No es extraño que en la Europa de los “mercaderes” se hable hoy de “crisis de Dios”. Allí donde se busca la propia ventaja o ganancia sin tener en cuenta el sufrimiento de los necesitados, no hay sitio para el verdadero Dios. Allí el anhelo de Trascendencia se apaga y las exigencias del amor se olvidan. Esa Europa del bienestar donde la crisis de Dios está ya generando una profunda crisis del ser humano, necesita escuchar un mensaje claro y apasionado: “Quien no practica la justicia y quien no ama a su hermano, no es de Dios”.

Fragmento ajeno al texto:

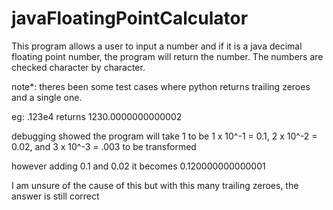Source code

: # javaFloatingPointCalculator

This program allows a user to input a number and if it is a java decimal floating point number, the program will return the number. The numbers are checked character by character. 

note*: theres been some test cases where python returns trailing zeroes and a single one. 

eg: .123e4 returns 1230.0000000000002 

debugging showed the program will take 1 to be 1 x 10^-1 = 0.1, 2 x 10^-2 = 0.02, and 3 x 10^-3 = .003 to be transformed

however adding 0.1 and 0.02 it becomes 0.120000000000001 

I am unsure of the cause of this but with this many trailing zeroes, the answer is still correct

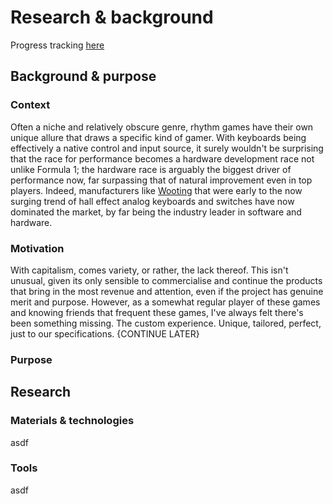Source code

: # Research & background

Progress tracking [here](checklist.md)

## Background & purpose

### Context

Often a niche and relatively obscure genre, rhythm games have their own unique
allure that draws a specific kind of gamer. With keyboards being effectively a
native control and input source, it surely wouldn't be surprising that the race
for performance becomes a hardware development race not unlike Formula 1; the
hardware race is arguably the biggest driver of performance now, far surpassing
that of natural improvement even in top players. Indeed, manufacturers like
[Wooting](https://wooting.io) that were early to the now surging trend of hall
effect analog keyboards and switches have now dominated the market, by far
being the industry leader in software and hardware.

### Motivation

With capitalism, comes variety, or rather, the lack thereof. This isn't
unusual, given its only sensible to commercialise and continue the products
that bring in the most revenue and attention, even if the project has genuine
merit and purpose. However, as a somewhat regular player of these games and knowing friends that frequent these games, I've always felt there's been something missing. The custom experience. Unique, tailored, perfect, just to our specifications. {CONTINUE LATER} 

### Purpose

## Research

### Materials & technologies

asdf

### Tools

asdf
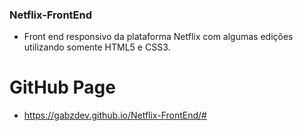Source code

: ### Netflix-FrontEnd

- Front end responsivo da plataforma Netflix com algumas edições utilizando somente HTML5 e CSS3.

# GitHub Page

- https://gabzdev.github.io/Netflix-FrontEnd/#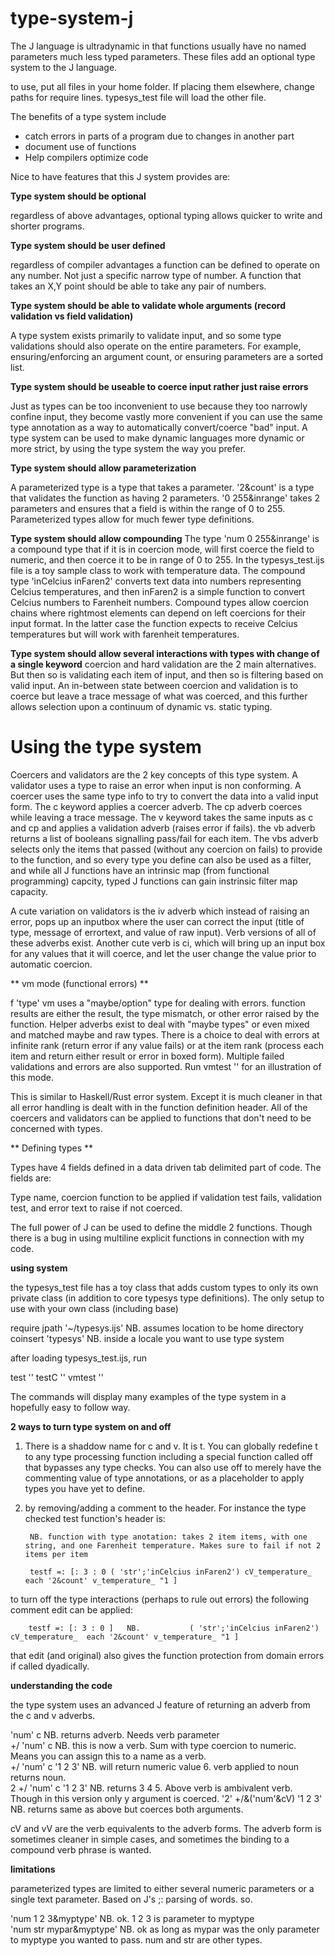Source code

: # type-system-j
The J language is ultradynamic in that functions usually have no named parameters much less typed parameters.  These files add an optional type system to the J language.

to use, put all files in your home folder.  If placing them elsewhere, change paths for require lines.  typesys_test file will load the other file.


The benefits of a type system include

* catch errors in parts of a program due to changes in another part
* document use of functions
* Help compilers optimize code

Nice to have features that this J system provides are:

**Type system should be optional**

regardless of above advantages, optional typing allows quicker to write and shorter programs.

**Type system should be user defined**

regardless of compiler advantages a function can be defined to operate on any number.  Not just a specific narrow type of number.  A function that takes an X,Y point should be able to take any pair of numbers.

**Type system should be able to validate whole arguments (record validation vs field validation)**

A type system exists primarily to validate input, and so some type validations should also operate on the entire parameters.  For example, ensuring/enforcing an argument count, or ensuring parameters are a sorted list.

**Type system should be useable to coerce input rather just raise errors**

Just as types can be too inconvenient to use because they too narrowly confine input, they become vastly more convenient if you can use the same type annotation as a way to automatically convert/coerce "bad" input.  A type system can be used to make dynamic languages more dynamic or more strict, by using the type system the way you prefer.

**Type system should allow parameterization**

A parameterized type is a type that takes a parameter.  '2&count' is a type that validates the function as having 2 parameters.  '0 255&inrange' takes 2 parameters and ensures that a field is within the range of 0 to 255.  Parameterized types allow for much fewer type definitions.

**Type system should allow compounding**
The type 'num 0 255&inrange' is a compound type that if it is in coercion mode, will first coerce the field to numeric, and then coerce it to be in range of 0 to 255.  In the typesys_test.ijs file is a toy sample class to work with temperature data.
The compound type 'inCelcius inFaren2' converts text data into numbers representing Celcius temperatures, and then inFaren2 is a simple function to convert Celcius numbers to Farenheit numbers.  Compound types allow coercion chains where rightmost elements can depend on left coercions for their input format.  In the latter case the function expects to receive Celcius temperatures but will work with farenheit temperatures.

**Type system should allow several interactions with types with change of a single keyword**
coercion and hard validation are the 2 main alternatives.  But then so is validating each item of input, and then so is filtering based on valid input.  An in-between state between coercion and validation is to coerce but leave a trace message of what was coerced, and this further allows selection upon a continuum of dynamic vs. static typing.

# Using the type system

Coercers and validators are the 2 key concepts of this type system.  A validator uses a type to raise an error when input is non conforming.  A coercer uses the same type info to try to convert the data into a valid input form.  The c keyword applies a coercer adverb.  The cp adverb coerces while leaving a trace message.  The v keyword takes the same inputs as c and cp and applies a validation adverb (raises error if fails).  the vb adverb returns a list of booleans signalling pass/fail for each item.  The vbs adverb selects only the items that passed (without any coercion on fails) to provide to the function, and so every type you define can also be used as a filter, and while all J functions have an intrinsic map (from functional programming) capcity, typed J functions can gain instrinsic filter map capacity.

A cute variation on validators is the iv adverb which instead of raising an error, pops up an inputbox where the user can correct the input (title of type, message of errortext, and value of raw input).  Verb versions of all of these adverbs exist.  Another cute verb is ci, which will bring up an input box for any values that it will coerce, and let the user change the value prior to automatic coercion.

** vm mode (functional errors) **

f 'type' vm uses a "maybe/option" type for dealing with errors.  function results are either the result, the type mismatch, or other error raised by the function.  Helper adverbs exist to deal with "maybe types" or even mixed and matched maybe and raw types.  There is a choice to deal with errors at infinite rank (return error if any value fails) or at the item rank (process each item and return either result or error in boxed form).  Multiple failed validations and errors are also supported.  Run vmtest '' for an illustration of this mode.

This is similar to Haskell/Rust error system.  Except it is much cleaner in that all error handling is dealt with in the function definition header.  All of the coercers and validators can be applied to functions that don't need to be concerned with types.

** Defining types **

Types have 4 fields defined in a data driven tab delimited part of code. The fields are:

Type name, coercion function to be applied if validation test fails, validation test, and error text to raise if not coerced.

The full power of J can be used to define the middle 2 functions.  Though there is a bug in using multiline explicit functions in connection with my code.

**using system**

the typesys_test file has a toy class that adds custom types to only its own private class (in addition to core typesys type definitions).  The only setup to use with your own class (including base)

require jpath '~/typesys.ijs'  NB. assumes location to be home directory
coinsert 'typesys'  NB. inside a locale you want to use type system

after loading typesys_test.ijs, run

test ''
testC ''
vmtest ''

The commands will display many examples of the type system in a hopefully easy to follow way.


**2 ways to turn type system on and off**

1. There is a  shaddow name for c and v.  It is t.  You can globally redefine t to any type processing function including a special function called off that bypasses any type checks.  You can also use off to merely have the commenting value of type annotations, or as a placeholder to apply types you have yet to define.

2. by removing/adding a comment to the header.  For instance the type checked test function's header is:
 
        NB. function with type anotation: takes 2 item items, with one string, and one Farenheit temperature. Makes sure to fail if not 2 items per item

        testf =: [: 3 : 0 ( 'str';'inCelcius inFaren2') cV_temperature_  each '2&count' v_temperature_ "1 ]

to turn off the type interactions (perhaps to rule out errors) the following comment edit can be applied:
        
        testf =: [: 3 : 0 ]   NB.           ( 'str';'inCelcius inFaren2') cV_temperature_  each '2&count' v_temperature_ "1 ]
        
that edit (and original) also gives the function protection from domain errors if called dyadically.        

**understanding the code**

the type system uses an advanced J feature of returning an adverb from the c and v adverbs.

'num' c       NB. returns adverb.  Needs verb parameter  
+/ 'num' c    NB. this is now a verb.  Sum with type coercion to numeric.  Means you can assign this to a name as a verb.  
+/ 'num' c  '1 2 3'   NB. will return numeric value 6. verb applied to noun returns noun.  
2 +/ 'num' c  '1 2 3' NB. returns 3 4 5.  Above verb is ambivalent verb.  Though in this version only y argument is coerced.
'2' +/&('num'&cV)  '1 2 3'  NB. returns same as above but coerces both arguments. 

cV and vV are the verb equivalents to the adverb forms.  The adverb form is sometimes cleaner in simple cases, and sometimes the binding to a compound verb phrase is wanted.


**limitations**

parameterized types are limited to either several numeric parameters or a single text parameter. Based on J's ;: parsing of words.  so.

'num 1 2 3&myptype' NB. ok. 1 2 3 is parameter to myptype  
'num str mypar&myptype'  NB. ok as long as mypar was the only parameter to myptype you wanted to pass.  num and str are other types.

¿Qué queda de mercantilismo en nuestras relaciones con Dios?
¿Qué deberíamos purificar en nuestras celebraciones?
¿Hasta qué punto es Jesús y su mensaje centro de nuestro culto?
Una eucaristía verdadera hace de la comunidad creyente sacramento de reconciliación y de paz, de solidaridad y de colaboración, de justicia y de progreso de todos los pueblos del mundo, en especial de los más pobres. La comunidad es hoy el Cuerpo del Señor. No podemos celebrar sin pan y sin vino. Mucho menos podremos celebrar sin fraternidad, sin humildad, sin solidaridad y reconciliación. Donde hay discordias y diferencias, dice San Pablo, "esto ya no es celebrar la cena del Señor" (1 Cor 11,20).
Vivamos en consciente solidaridad con los innumerables pobres del mundo y con nuestro trabajo apostólico, incitemos particularmente al pueblo cristiano a trabajar por la justicia y la caridad para promover el progreso de los pueblos (Const. 60,5).